Exports and the origin of goods

UK businesses exporting goods to the EU may do so on a tariff-free basis only if the goods are of UK origin. They will be required to evidence how they have determined the origin of the goods in question. And they should keep adequate records of costings, ie, where the finished goods incorporate non-originating goods.

This is something that exporters to non-EU countries are already familiar with, but which will be new to many businesses that have become exporters as a result of Brexit.

Exporters will need to know the origin of any raw materials or component parts that are incorporated into the finished product. If these are of EU origin, they can count as UK origin goods under the bi-lateral cumulation rule. To confer UK origin the goods must be sufficiently produced in the UK (again, simple operations such as mixing, labelling, screening, dilution, peeling and assembly may not be regarded as sufficient).

It’s also possible that the EU customer may request an origin declaration from the UK exporter.
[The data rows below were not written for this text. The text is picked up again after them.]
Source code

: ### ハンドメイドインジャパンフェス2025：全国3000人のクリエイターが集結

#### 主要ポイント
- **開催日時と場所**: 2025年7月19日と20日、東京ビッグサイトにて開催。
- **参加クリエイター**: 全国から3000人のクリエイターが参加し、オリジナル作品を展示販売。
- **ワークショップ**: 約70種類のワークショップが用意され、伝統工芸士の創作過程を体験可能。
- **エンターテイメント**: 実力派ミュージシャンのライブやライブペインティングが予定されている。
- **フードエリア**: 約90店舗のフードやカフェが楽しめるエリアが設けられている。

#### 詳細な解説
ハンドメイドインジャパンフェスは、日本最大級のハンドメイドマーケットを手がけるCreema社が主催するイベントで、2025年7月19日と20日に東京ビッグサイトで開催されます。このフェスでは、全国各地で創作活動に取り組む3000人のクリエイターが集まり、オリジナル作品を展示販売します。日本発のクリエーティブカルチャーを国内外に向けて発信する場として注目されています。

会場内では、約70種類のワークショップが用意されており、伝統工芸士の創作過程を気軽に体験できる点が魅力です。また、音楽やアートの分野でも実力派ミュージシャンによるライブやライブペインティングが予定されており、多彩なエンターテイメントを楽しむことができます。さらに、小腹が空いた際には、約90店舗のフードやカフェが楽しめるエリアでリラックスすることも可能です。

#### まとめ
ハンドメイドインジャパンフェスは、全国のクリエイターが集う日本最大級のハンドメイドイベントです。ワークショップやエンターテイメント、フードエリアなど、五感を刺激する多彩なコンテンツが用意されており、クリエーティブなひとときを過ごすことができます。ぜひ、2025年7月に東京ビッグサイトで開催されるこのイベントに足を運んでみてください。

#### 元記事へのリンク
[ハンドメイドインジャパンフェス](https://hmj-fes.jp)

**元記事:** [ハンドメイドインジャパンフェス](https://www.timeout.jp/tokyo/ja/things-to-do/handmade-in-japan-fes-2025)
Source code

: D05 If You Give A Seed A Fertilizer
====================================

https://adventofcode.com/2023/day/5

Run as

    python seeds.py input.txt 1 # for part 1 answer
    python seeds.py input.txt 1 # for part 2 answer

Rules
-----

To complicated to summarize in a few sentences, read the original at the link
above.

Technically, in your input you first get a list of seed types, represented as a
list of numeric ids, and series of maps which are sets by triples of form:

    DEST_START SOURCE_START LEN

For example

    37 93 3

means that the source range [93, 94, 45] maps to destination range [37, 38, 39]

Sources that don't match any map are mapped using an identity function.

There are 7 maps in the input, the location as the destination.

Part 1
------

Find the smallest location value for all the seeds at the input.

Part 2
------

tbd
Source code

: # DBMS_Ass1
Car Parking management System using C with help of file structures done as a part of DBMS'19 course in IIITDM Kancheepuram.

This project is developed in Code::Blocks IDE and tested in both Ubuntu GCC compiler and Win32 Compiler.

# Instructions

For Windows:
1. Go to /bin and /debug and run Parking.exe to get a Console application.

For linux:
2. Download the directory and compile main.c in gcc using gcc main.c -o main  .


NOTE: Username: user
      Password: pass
When exporting goods, the exporter may need to get a suppliers’ declaration to prove the origin of materials used in the manufacture process, or for finished products that are bought and are re-exported.

This is more likely in situations when any materials used in the manufacturing process don’t change tariff heading or when the value of non-originating materials is over the specified limit.

A declaration of origin may also be required if only minimal processing is carried out or the exporter buys and exports goods in the same state.

Getting to grips with the new rules

The trade and co-operation agreement is a long and complex document. It will be several months before businesses, advisers and HMRC get to grips with the full practical impact. Much of the devil is in the detail and while the agreement is welcomed (as far better than No Deal’), there are nuances of the UK-EU trade deal that will be far reaching.

Any business involved in importing or exporting goods to the EU must now get to grips with these new rules as a matter of urgent priority.